So here’s the scene. I am in a new dress sitting in a tent on a pier next to a nuclear submarine. I am in the back row, next to the last seat. Besides my husband and children, I only know one other person there and he is sitting out on the submarine. This is because my friend is stepping down as commander and we have been invited to the ceremony. Everyone is quiet. Directly behind me the entire crew of said sub is standing at attention.
Beside me is Ezra. He looks absolutely adorable. He is dressed in a little sweater vest and cords. Jay is on the other side of me in a suit. Sawyer is asleep in his arms.
We are being asked to rise for presenting of the colors. The band starts.
Ezra is 4 – just turned 4 two weeks before, as a matter of fact. He is also exhausted. We got into our hotel at about midnight. It is 10am. From the look on his little face I can tell he is weighting how much he dares test me. I can also tell he is making his decision to act out. I glare at him in warning.
Then he covers his ears starts to whine. He’s not a big fan of the National Anthem, I see. At least not on a chilly morning with less sleep than he’s used to – and he is never been a fan of loud noises. Drums included. I pick him up. He is heavy and my boots have high heels.
I can tell he has picked up on the fact that I am not to be messed with right now. Unfortunately, Ezra sees this as more of a challenge to which he must rise than a warning he must heed.
I am doing my very best to make sure he is still and quiet. There are other children there, yes, but of course they ARE being still and quiet. Ezra is quiet so far, but he is not still. He is still covering his ears, even though the band has stopped. He is squirming and totally distracting me. I am leaning over whispering platitudes and threats in his ear. This means that I cannot pay attention to what is going on. I am afraid it will soon become distracting to others. I am beginning to get exasperated.
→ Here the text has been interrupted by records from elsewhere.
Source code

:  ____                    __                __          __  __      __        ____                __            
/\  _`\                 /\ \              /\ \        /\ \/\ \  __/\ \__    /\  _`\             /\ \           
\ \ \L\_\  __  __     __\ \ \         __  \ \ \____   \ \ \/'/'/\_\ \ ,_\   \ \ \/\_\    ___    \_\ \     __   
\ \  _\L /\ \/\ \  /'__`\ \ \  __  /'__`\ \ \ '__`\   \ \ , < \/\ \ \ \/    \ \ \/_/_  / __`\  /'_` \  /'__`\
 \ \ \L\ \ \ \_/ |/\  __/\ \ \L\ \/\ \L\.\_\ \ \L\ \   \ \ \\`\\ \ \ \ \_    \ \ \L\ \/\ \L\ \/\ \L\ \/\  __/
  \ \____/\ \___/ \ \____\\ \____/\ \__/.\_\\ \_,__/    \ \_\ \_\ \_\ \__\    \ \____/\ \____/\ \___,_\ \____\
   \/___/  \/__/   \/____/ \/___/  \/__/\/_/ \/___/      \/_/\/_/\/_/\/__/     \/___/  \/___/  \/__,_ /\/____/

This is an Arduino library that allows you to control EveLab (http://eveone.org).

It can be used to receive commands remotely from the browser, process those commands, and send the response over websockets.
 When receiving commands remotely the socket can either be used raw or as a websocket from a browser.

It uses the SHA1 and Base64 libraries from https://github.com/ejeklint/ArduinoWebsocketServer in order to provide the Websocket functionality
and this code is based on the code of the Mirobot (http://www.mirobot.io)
The response is immediate. He stops squirming instantly and looks at me with longing in his little eyes.
I’ve got him now.
So I take it a step further and whisper quietly in my most firm and convincing voice. I give him a choice. He can be still and earn THREE Batman stickers starting right now. OR he can keep acting up and be taken out of the tent. I say this last part with full ominous warning – never being too specific about what I would do once I got him out there. I couldn’t do something that would make him yell and cry and disrupt the ceremony, of course. But HE doesn’t know that.
As a show of good faith I reach into my bag and pull out a sheet of stickers. He has lost the defiant look that precedes a direct challenge and is checking out the page. He instantly starts to pick out his three stickers. No, no. I hold up one finger. He is going to have to earn the other two. I’m milking this as long as I can. I put one sticker on the back of his hand. He rubs it, grins and sits back in his chair totally placated.
I smile in both relief and a bit of satisfaction at my quick parental thinking. I grabbed those stickers as an afterthought just before we walked out the door yesterday never thinking for a moment that they would be so useful.
I sit back able to pay attention for the first time just as my friend is introduced and starts his speech. He, of course, does an excellent job. I am glad to be here with my family. This is going to be a good day.
Who would have ever guessed? Crisis adverted by the cunning use of Batman stickers.